Exercise prompt:
Search the records below for "self"; copy each line that has it.
==========
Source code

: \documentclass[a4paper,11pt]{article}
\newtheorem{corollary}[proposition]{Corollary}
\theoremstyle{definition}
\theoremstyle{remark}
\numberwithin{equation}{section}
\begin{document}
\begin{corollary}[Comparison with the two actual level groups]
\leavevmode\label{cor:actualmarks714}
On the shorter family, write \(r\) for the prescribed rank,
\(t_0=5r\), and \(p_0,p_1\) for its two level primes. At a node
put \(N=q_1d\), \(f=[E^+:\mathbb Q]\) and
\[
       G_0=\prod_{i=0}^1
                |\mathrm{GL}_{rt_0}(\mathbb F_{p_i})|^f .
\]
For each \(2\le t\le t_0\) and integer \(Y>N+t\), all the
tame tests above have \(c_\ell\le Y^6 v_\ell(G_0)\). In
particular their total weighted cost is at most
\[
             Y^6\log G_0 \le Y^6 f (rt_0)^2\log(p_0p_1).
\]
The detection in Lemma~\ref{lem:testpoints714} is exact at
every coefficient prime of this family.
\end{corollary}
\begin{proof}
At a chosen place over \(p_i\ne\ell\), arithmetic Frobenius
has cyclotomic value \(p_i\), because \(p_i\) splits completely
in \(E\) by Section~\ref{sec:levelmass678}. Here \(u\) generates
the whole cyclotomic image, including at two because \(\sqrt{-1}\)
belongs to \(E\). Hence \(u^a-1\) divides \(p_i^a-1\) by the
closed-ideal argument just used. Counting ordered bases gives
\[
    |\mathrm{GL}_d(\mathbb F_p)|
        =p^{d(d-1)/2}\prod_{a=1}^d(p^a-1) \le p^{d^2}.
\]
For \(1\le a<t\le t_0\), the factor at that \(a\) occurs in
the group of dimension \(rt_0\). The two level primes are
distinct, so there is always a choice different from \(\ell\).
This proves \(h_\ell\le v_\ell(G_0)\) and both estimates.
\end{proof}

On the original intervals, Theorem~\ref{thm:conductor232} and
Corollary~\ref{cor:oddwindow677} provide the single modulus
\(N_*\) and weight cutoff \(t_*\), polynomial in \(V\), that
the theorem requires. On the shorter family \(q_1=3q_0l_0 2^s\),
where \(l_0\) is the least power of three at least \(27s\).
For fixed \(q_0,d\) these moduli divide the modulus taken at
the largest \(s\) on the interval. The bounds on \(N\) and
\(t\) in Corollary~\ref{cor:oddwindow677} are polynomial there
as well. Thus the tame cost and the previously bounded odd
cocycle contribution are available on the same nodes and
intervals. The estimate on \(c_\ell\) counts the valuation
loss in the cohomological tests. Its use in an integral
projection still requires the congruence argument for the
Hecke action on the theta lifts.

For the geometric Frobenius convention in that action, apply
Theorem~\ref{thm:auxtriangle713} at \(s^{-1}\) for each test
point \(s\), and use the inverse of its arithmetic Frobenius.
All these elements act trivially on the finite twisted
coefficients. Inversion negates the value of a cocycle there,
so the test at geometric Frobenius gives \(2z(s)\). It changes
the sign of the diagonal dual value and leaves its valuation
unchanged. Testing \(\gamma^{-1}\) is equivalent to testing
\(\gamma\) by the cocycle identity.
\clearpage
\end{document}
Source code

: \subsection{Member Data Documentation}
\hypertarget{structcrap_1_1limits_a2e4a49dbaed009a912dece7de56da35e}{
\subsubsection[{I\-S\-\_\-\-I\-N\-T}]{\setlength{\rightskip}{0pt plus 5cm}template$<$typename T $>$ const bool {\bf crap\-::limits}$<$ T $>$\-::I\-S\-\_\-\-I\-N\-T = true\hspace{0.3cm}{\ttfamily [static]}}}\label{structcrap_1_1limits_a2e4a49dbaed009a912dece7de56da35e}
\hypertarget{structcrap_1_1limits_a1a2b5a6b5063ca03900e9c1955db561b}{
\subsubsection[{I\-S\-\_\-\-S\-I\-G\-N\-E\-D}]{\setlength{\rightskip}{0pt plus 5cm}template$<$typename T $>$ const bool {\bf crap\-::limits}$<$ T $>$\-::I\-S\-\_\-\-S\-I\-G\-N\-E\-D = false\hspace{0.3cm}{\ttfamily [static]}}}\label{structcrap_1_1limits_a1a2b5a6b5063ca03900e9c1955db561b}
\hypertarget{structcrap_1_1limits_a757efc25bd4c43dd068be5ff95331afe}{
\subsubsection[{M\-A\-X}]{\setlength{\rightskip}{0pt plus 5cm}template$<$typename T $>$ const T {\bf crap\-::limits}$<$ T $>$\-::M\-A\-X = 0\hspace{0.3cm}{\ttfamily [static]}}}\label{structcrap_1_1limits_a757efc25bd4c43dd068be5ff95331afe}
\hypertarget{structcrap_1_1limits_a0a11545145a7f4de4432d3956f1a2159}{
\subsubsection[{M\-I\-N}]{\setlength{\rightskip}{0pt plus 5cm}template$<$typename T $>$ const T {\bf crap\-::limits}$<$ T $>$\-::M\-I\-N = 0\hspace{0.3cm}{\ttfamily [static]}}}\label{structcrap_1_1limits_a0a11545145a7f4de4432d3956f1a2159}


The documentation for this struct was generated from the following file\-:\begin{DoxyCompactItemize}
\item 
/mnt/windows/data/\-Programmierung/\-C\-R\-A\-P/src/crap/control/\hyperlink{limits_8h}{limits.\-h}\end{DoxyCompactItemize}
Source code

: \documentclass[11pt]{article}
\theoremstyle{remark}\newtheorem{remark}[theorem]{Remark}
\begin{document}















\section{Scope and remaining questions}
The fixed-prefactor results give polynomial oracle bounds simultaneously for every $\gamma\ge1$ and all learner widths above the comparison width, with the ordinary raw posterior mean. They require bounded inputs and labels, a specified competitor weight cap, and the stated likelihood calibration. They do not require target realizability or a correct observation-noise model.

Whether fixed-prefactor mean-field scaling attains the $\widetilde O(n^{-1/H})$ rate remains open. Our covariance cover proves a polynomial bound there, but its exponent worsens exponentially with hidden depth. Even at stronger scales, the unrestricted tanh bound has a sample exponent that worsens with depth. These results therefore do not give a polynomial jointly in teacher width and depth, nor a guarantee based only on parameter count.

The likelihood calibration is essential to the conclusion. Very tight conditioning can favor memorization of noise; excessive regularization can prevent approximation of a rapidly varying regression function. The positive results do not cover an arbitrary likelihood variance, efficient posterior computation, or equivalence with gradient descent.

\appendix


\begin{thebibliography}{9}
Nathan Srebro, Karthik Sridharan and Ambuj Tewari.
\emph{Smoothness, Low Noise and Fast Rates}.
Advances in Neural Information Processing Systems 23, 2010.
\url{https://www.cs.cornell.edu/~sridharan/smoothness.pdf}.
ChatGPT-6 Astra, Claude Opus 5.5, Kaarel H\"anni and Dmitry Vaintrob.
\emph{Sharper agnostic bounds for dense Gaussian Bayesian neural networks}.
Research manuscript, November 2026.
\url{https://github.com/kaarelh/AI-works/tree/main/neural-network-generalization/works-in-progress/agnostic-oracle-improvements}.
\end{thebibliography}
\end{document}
==========
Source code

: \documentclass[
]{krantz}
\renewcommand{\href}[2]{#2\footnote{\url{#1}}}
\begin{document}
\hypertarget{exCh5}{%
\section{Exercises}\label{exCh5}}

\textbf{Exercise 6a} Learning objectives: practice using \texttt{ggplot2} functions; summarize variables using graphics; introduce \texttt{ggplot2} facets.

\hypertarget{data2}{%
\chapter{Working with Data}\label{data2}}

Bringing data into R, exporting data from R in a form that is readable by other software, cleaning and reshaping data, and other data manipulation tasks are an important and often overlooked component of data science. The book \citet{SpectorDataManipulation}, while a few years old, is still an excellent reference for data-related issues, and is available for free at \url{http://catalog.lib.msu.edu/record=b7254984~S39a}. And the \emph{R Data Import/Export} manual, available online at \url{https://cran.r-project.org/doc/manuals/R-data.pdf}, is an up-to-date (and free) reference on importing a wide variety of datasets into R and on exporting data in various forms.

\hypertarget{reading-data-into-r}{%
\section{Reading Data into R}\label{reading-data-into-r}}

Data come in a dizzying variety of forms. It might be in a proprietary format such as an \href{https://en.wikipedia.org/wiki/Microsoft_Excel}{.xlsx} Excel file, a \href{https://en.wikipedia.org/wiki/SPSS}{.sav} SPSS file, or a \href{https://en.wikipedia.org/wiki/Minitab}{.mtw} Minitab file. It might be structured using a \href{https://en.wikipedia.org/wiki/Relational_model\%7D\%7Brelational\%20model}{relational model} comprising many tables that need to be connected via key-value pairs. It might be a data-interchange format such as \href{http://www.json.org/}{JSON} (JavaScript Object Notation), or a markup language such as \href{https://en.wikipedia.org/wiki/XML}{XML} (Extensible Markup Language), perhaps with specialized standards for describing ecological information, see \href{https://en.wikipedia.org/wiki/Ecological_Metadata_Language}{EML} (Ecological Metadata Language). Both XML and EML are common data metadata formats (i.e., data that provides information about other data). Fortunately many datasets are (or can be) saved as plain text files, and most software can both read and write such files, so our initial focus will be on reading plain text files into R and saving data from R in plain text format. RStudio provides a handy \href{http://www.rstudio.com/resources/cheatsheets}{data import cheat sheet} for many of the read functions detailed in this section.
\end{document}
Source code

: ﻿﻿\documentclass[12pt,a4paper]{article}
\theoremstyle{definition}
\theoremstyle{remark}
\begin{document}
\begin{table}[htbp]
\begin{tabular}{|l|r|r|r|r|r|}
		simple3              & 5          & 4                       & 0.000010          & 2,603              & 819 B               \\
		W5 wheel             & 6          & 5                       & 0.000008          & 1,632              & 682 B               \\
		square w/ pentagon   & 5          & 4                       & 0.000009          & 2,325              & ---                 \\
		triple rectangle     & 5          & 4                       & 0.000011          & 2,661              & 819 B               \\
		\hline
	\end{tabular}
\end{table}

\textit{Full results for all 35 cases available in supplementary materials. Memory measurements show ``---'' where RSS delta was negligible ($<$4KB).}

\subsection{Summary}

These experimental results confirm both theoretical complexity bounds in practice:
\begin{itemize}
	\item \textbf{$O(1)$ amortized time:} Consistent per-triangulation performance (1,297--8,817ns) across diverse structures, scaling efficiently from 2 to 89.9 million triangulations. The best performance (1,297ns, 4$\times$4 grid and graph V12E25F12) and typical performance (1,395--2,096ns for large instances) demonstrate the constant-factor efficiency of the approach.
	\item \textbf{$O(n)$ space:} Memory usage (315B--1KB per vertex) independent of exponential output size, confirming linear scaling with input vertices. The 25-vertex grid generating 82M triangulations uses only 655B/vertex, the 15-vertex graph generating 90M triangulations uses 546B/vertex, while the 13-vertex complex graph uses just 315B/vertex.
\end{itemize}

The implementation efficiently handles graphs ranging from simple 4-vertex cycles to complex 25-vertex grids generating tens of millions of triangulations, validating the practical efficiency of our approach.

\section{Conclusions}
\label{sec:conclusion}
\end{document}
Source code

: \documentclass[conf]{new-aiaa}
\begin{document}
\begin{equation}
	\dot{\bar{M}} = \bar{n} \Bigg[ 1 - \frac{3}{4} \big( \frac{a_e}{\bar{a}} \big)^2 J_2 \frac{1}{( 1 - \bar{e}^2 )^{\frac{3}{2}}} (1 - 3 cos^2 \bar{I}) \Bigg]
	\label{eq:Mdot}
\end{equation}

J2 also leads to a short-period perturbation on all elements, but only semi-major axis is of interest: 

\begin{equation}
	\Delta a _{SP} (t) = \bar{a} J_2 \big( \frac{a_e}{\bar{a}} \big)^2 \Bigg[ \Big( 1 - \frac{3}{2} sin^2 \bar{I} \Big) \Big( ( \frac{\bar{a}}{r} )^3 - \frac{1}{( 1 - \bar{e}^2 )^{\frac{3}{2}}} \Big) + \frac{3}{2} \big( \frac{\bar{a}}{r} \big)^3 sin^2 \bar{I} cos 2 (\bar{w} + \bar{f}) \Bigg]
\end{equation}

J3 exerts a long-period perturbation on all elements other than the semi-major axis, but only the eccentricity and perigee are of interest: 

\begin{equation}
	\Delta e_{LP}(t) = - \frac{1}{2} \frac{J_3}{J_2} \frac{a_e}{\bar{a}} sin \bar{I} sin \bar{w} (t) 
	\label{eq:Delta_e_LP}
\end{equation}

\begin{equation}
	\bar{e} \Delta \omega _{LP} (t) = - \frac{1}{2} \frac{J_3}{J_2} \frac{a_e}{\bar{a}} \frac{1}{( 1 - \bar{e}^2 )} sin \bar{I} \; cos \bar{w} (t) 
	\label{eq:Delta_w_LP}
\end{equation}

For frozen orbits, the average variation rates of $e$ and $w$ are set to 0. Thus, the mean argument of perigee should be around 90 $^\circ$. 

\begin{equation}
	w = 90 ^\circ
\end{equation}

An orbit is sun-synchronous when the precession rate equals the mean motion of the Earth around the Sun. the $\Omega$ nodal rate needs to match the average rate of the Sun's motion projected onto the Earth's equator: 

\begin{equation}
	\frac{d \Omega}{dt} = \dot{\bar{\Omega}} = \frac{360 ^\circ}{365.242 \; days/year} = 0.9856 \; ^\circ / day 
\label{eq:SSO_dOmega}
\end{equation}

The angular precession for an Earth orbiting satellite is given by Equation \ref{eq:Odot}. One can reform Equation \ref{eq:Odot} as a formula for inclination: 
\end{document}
==========
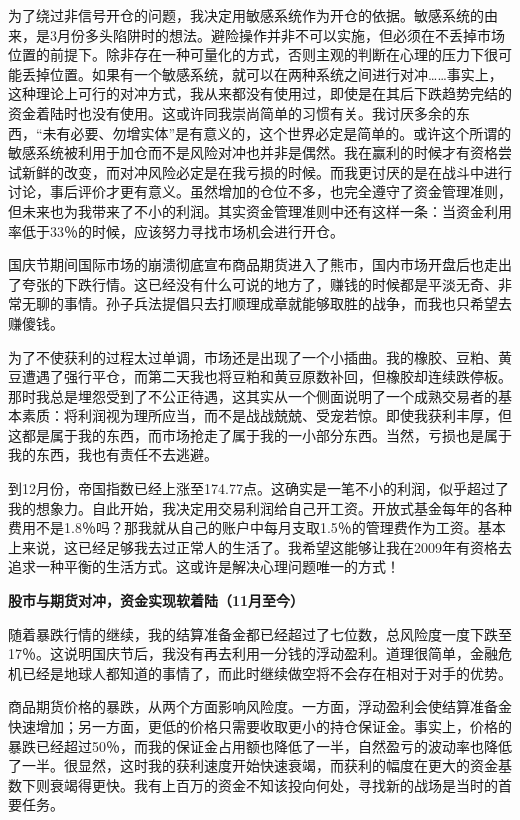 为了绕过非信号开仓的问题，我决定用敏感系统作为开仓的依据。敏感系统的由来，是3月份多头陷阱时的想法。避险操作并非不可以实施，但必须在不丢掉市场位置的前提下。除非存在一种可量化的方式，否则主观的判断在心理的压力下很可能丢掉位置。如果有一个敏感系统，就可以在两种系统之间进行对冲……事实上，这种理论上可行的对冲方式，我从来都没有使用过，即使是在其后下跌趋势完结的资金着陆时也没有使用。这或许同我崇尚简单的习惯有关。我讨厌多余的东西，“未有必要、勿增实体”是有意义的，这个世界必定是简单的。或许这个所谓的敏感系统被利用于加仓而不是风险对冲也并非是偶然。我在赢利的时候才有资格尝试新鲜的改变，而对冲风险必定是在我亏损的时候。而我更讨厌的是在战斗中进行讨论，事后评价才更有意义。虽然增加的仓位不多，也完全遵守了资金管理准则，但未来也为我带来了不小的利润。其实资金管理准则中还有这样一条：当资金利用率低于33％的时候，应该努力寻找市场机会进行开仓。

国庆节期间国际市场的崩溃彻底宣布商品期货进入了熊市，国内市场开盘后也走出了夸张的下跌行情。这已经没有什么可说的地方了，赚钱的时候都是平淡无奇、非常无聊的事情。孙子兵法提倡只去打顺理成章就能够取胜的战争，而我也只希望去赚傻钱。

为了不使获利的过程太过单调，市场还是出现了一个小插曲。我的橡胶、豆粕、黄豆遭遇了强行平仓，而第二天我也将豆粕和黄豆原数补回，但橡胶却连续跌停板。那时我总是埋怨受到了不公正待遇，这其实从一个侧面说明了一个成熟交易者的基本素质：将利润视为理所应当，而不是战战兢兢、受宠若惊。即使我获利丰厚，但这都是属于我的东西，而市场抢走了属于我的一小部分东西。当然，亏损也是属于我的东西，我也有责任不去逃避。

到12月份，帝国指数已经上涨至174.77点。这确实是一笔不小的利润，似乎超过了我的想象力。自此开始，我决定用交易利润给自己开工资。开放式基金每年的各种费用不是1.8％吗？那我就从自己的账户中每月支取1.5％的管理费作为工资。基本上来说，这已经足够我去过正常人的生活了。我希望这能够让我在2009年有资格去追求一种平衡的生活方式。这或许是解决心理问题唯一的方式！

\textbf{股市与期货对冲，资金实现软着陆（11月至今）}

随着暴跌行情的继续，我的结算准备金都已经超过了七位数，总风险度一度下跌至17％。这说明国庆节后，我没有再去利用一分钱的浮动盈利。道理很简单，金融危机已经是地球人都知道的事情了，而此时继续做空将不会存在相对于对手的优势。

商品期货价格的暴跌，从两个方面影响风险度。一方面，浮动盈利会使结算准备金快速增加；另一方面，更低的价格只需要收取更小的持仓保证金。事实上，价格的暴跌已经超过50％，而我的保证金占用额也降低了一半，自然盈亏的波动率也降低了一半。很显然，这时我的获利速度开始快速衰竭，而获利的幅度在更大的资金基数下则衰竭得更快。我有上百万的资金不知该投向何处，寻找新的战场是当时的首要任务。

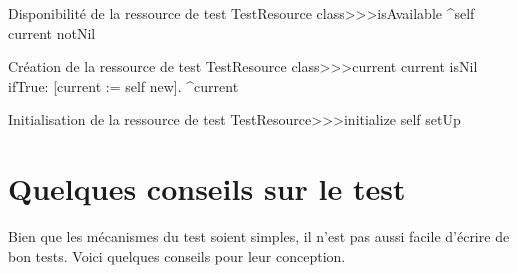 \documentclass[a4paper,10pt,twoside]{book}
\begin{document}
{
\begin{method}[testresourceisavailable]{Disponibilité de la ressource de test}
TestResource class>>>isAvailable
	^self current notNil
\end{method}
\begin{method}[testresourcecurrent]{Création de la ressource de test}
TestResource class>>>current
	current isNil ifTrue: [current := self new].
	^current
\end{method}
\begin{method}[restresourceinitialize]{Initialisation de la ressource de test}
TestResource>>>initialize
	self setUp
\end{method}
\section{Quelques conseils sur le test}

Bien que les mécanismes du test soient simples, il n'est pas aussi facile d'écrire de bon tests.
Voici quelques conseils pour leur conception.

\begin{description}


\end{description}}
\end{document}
==========
Answer box:
	^self current notNil
	current isNil ifTrue: [current := self new].
	self setUp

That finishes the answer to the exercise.